The novel comes to a close with the revelation that McMurdo, Birdy Edwards, and John Douglas are all the same person; it also adds a disturbing coda in that Moriarty has Douglas killed on behalf of the Scowrers who hired him. Moriarty's involvement seems a little flimsy, but it emphasizes how connected, efficient, and deadly the Professor actually is.

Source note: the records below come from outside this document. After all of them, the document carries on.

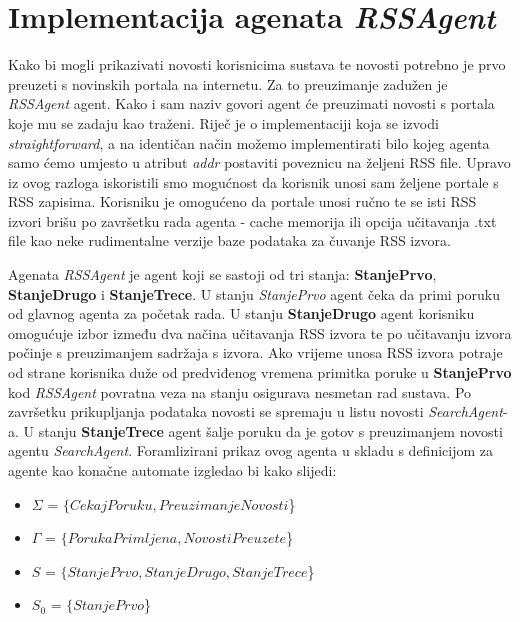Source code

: \documentclass[]{foi} %
\begin{document}
\section{Implementacija agenata \textit{RSSAgent}}
Kako bi mogli prikazivati novosti korisnicima sustava te novosti potrebno je prvo preuzeti s novinskih portala na internetu. Za to preuzimanje zadužen je \textit{RSSAgent} agent. Kako i sam naziv govori agent će preuzimati novosti s portala koje mu se zadaju kao traženi. Riječ je o implementaciji koja se izvodi \textit{straightforward}, a na identičan način možemo implementirati bilo kojeg agenta samo ćemo umjesto u atribut \textit{addr} postaviti poveznicu na željeni RSS file. Upravo iz ovog razloga iskoristili smo mogućnost da korisnik unosi sam željene portale s RSS zapisima. Korisniku je omogućeno da portale unosi ručno te se isti RSS izvori brišu po završetku rada agenta - cache memorija ili opcija učitavanja .txt file kao neke rudimentalne verzije baze podataka za čuvanje RSS izvora. 

Agenata \textit{RSSAgent} je agent koji se sastoji od tri stanja: \textbf{StanjePrvo}, \textbf{StanjeDrugo} i \textbf{StanjeTrece}. U stanju \textit{StanjePrvo} agent čeka da primi poruku od glavnog agenta za početak rada. U stanju \textbf{StanjeDrugo} agent korisniku omogućuje izbor između dva načina učitavanja RSS izvora te po učitavanju izvora počinje s preuzimanjem sadržaja s izvora. Ako vrijeme unosa RSS izvora potraje od strane korisnika duže od predviđenog vremena primitka poruke u \textbf{StanjePrvo} kod \textit{RSSAgent} povratna veza na stanju osigurava nesmetan rad sustava. Po završetku prikupljanja podataka novosti se spremaju u listu novosti \textit{SearchAgent}-a. U stanju \textbf{StanjeTrece} agent šalje poruku da je gotov s preuzimanjem novosti agentu \textit{SearchAgent}.
Foramlizirani prikaz ovog agenta u skladu s definicijom za agente kao konačne automate izgledao bi kako slijedi:

\begin{itemize}
  \item \(\Sigma\) = $\{CekajPoruku, PreuzimanjeNovosti$\}
  \item \(\Gamma\) = $\{PorukaPrimljena, NovostiPreuzete$\}
  \item \(S\) = $\{StanjePrvo, StanjeDrugo, StanjeTrece$\}
  \item \(S_0\) = $\{StanjePrvo$\}
\end{itemize}
\end{document}
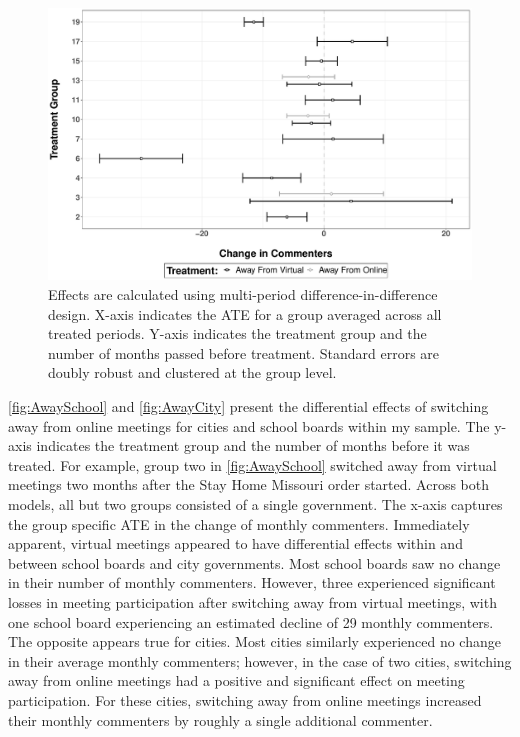     \begin{figure}[H]
        \centering
         \par\medskip
        \includegraphics[scale=0.39]{Figures/SchoolMPDID.pdf}
        \caption[Effect of Switching Away From Accessible Meetings By School Board Groups]{\footnotesize{Effects are calculated using multi-period difference-in-difference design. X-axis indicates the ATE for a group averaged across all treated periods. Y-axis indicates the treatment group and the number of months passed before treatment. Standard errors are doubly robust and clustered at the group level.}}
        \label{fig:AwaySchool}
    \end{figure}

    \autoref{fig:AwaySchool} and \autoref{fig:AwayCity} present the differential effects of switching away from online meetings for cities and school boards within my sample. The y-axis indicates the treatment group and the number of months before it was treated. For example, group two in \autoref{fig:AwaySchool} switched away from virtual meetings two months after the Stay Home Missouri order started. Across both models, all but two groups consisted of a single government. The x-axis captures the group specific ATE in the change of monthly commenters. Immediately apparent, virtual meetings appeared to have differential effects within and between school boards and city governments. Most school boards saw no change in their number of monthly commenters. However, three experienced significant losses in meeting participation after switching away from virtual meetings, with one school board experiencing an estimated decline of 29 monthly commenters. The opposite appears true for cities. Most cities similarly experienced no change in their average monthly commenters; however, in the case of two cities, switching away from online meetings had a positive and significant effect on meeting participation. For these cities, switching away from online meetings increased their monthly commenters by roughly a single additional commenter.

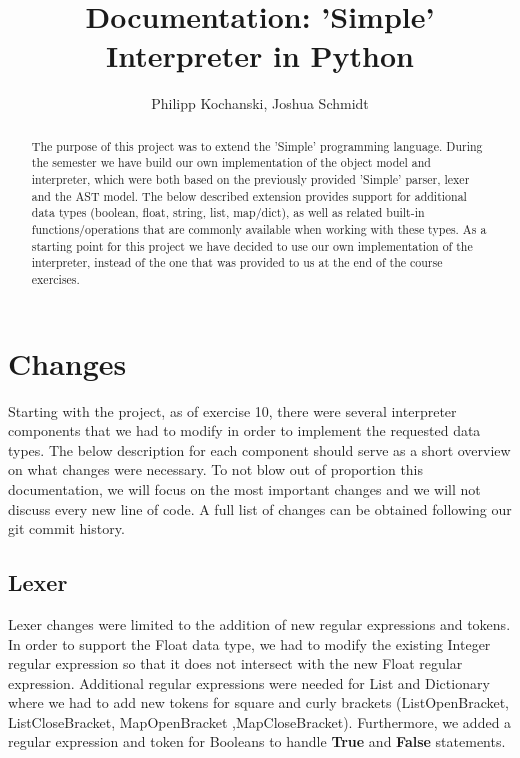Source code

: \documentclass{article}
\begin{document}
\title{Documentation: 'Simple' Interpreter in Python}
\author{Philipp Kochanski, Joshua Schmidt}

\maketitle

\begin{abstract}
The purpose of this project was to extend the 'Simple' programming language.
During the semester we have build our own implementation of the object model and interpreter, which were both based
on the previously provided 'Simple' parser, lexer and the AST model. The below described extension provides support for additional data types (boolean, float, string, list, map/dict), as well as related built-in functions/operations that are commonly available when working with these types. As a starting point for this project we have decided to use our own implementation of the interpreter, instead of the one that was provided to us at the end of the course exercises. 
\end{abstract}

\section{Changes}
Starting with the project, as of exercise 10, there were several interpreter components that we had to modify in order to implement the requested data types. The below description for each component should serve as a short overview on what changes were necessary. To not blow out of proportion this documentation, we will focus on the most important changes and we will not discuss every new line of code. A full list of changes can be obtained following our git commit history.

\subsection{Lexer}
Lexer changes were limited to the addition of new regular expressions and tokens. In order to support the Float data type, we had to modify the existing Integer regular expression so that it does not intersect with the new Float regular expression. Additional regular expressions were needed for List and Dictionary where we had to add new tokens for square and curly brackets (ListOpenBracket, ListCloseBracket, MapOpenBracket ,MapCloseBracket). Furthermore, we added a regular expression and token for Booleans to handle \textbf{True} and \textbf{False} statements.
\end{document}
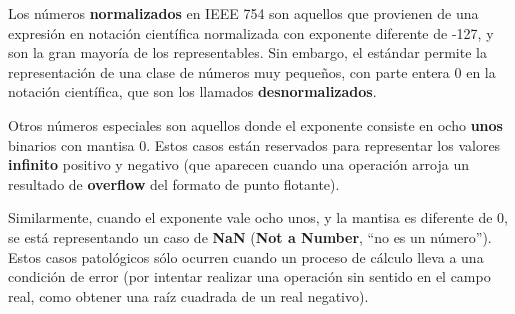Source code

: \documentclass[spanish,a4paper,]{article}
\begin{document}
Los números \textbf{normalizados} en IEEE 754 son aquellos que provienen
de una expresión en notación científica normalizada con exponente
diferente de -127, y son la gran mayoría de los representables. Sin
embargo, el estándar permite la representación de una clase de números
muy pequeños, con parte entera 0 en la notación científica, que son los
llamados \textbf{desnormalizados}.

Otros números especiales son aquellos donde el exponente consiste en
ocho \textbf{unos} binarios con mantisa 0. Estos casos están reservados
para representar los valores \textbf{infinito} positivo y negativo (que
aparecen cuando una operación arroja un resultado de \textbf{overflow}
del formato de punto flotante).

Similarmente, cuando el exponente vale ocho unos, y la mantisa es
diferente de 0, se está representando un caso de \textbf{NaN}
(\textbf{Not a Number}, ``no es un número''). Estos casos patológicos
sólo ocurren cuando un proceso de cálculo lleva a una condición de error
(por intentar realizar una operación sin sentido en el campo real, como
obtener una raíz cuadrada de un real negativo).
\end{document}
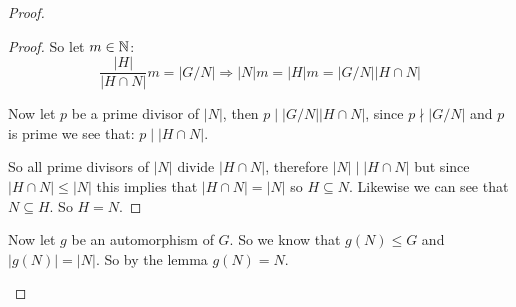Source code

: \begin{exercise}
\begin{proof}
\begin{enumerate}[label = (\alph*)]
\begin{lemma}
\begin{proof}
                    So let $m\in \mathbb{N}$:\[
                        \frac{|H|}{|H\cap N|}m = |G/N| \Rightarrow |N|m = |H|m = |G/N||H\cap N|
                    \]

                    Now let $p$ be a prime divisor of $|N|$, then $p\mid |G/N||H\cap N|$, since $p\nmid |G/N|$ and $p$ is prime we see that: $p\mid |H\cap N|$.

                    So all prime divisors of $|N|$ divide $|H\cap N|$, therefore $|N|\mid |H\cap N|$ but since $|H\cap N|\leq |N|$ this implies that $|H\cap N| = |N|$ so $H\subseteq N$. Likewise we can see that $N\subseteq H$. So $H = N$.
                \end{proof}
            \end{lemma}

            Now let $g$ be an automorphism of $G$. So we know that $g(N)\leq G$ and $|g(N)| = |N|$. So by the lemma $g(N) = N$. 
        \end{enumerate}
    \end{proof}
\end{exercise}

However, anyone hoping to learn more about Holmes’s enigmatic foe is bound to be disappointed. Critic Catherine Wynne ties this in to the larger Irish issue: “Occlusion of criminal Irishness is more explicit when we examine Moriarty's faction, which retains its decidedly nebulous and pernicious quality throughout the canon. Moriarty's organization is never defined, never named.” She thinks Holmes’s explanation of how Moriarty was involved is unsatisfactory and “that the master criminal's reputation rests on the annihilation of a middle-aged and retired Pinkerton detective is improbable or indeed spurious. Rather, Moriarty's desire for Douglas' death is based upon Moriarty's alignment with American, and by extension Irish, secret societies, notably Fenianism and its counterpart Clann-na-Gael. Doyle, then, is unobtrusively allying Moriarty and his criminal organization with Irish physical force separatism.”

Wynne connects Moriarty’s shady organization to that of criminal Irish groups. This aligns with how Holmes describes Moriarty's modus operandi: “I may tell you that Moriarty rules with a rod of iron over his people. His discipline is tremendous. There is only one punishment in his code. It is death” (177). However, this is not a blanket condemnation of all Irish organizations or the Irish nationalist groups. Wynne writes of how Doyle’s entire oeuvre is a move toward rapprochement with his Irish lineage. The “early short stories examine militant Irish nationalism while attempting some understanding of the social conditions that propagate such extreme political movements. The Holmes stories investigate the nature of the secret society: Moriarty's criminal gang, the Pennsylvanian Scowrers who invoke Irish Molly Maguireism and finally Fenianism”; Moriarty is the link to Fenianism, and he challenges the detective in the same way Irish militancy posed a challenge for Doyle.

Ultimately, though, after The Valley of Fear, the story “The Final Bow,” Wynne says, “finally shatters the concept of identarian unity and racial purity.” Holmes leaves off his detective work and “Doyle retreats into the world of spiritualism—a world where the conflicting demands of British imperialism and Irish nationalism would have no place.”

Finally, the last chapters give readers an interesting moral question in whether or not McMurdo’s undercover actions are justified, and he answers this to an extent when he says, “Maybe they will say that I was as bad as you. They can say what they like, as long as I get you” and “there’s many a thousand that will call me a deliverer that went down to hell to save them” (317). McMurdo beat, terrorized, and perhaps even killed, but he justifies this by saying that it is all for the greater good. And it is indeed difficult, given such a black-and-white depiction of the Scowrers, to defend those whom McMurdo deceived.